Top of Supplied material

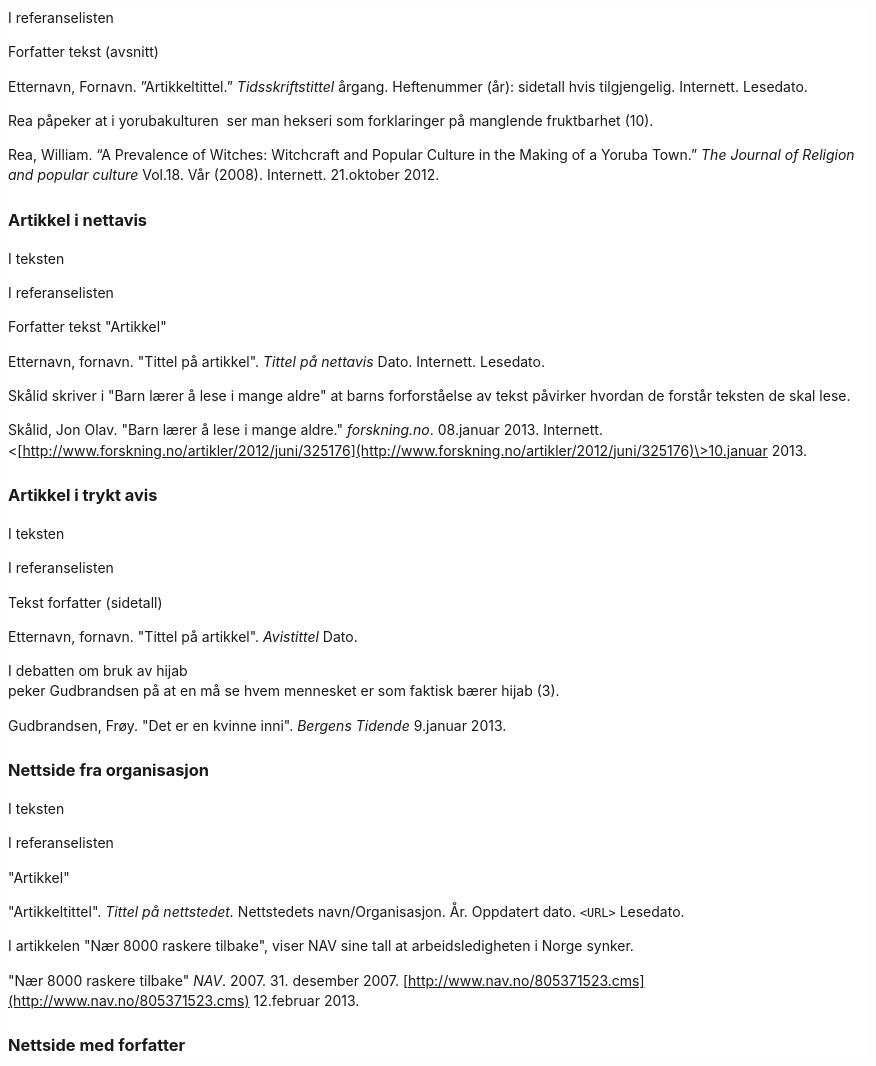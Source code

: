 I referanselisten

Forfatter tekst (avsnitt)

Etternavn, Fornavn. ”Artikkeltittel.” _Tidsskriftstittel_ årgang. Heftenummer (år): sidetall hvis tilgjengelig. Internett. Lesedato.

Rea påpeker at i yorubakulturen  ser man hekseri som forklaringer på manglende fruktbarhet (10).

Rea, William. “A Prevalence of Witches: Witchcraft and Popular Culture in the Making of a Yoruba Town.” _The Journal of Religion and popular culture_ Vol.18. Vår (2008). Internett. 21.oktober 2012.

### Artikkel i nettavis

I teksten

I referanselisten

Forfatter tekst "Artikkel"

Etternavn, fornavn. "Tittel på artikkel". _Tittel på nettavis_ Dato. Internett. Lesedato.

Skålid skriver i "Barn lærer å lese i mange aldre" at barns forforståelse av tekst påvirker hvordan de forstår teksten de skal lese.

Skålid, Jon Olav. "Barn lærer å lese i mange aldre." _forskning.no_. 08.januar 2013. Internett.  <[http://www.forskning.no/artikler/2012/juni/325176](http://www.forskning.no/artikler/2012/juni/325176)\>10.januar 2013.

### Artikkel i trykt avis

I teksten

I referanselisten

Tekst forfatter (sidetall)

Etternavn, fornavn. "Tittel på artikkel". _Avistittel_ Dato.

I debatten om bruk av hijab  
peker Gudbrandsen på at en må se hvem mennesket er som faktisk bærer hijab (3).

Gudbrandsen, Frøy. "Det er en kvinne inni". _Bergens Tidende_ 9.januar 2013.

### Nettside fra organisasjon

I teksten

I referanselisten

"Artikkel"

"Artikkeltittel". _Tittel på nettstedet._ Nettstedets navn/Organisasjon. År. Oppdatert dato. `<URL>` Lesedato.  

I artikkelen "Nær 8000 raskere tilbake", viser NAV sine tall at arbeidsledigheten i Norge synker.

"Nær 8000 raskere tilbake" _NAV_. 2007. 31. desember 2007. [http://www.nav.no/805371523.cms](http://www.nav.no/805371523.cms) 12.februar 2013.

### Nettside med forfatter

Bottom of Supplied material

#### Task objective:
Give the number of lines in the records that contain the string "hijab", and write nothing besides that number.

#### Written response:
2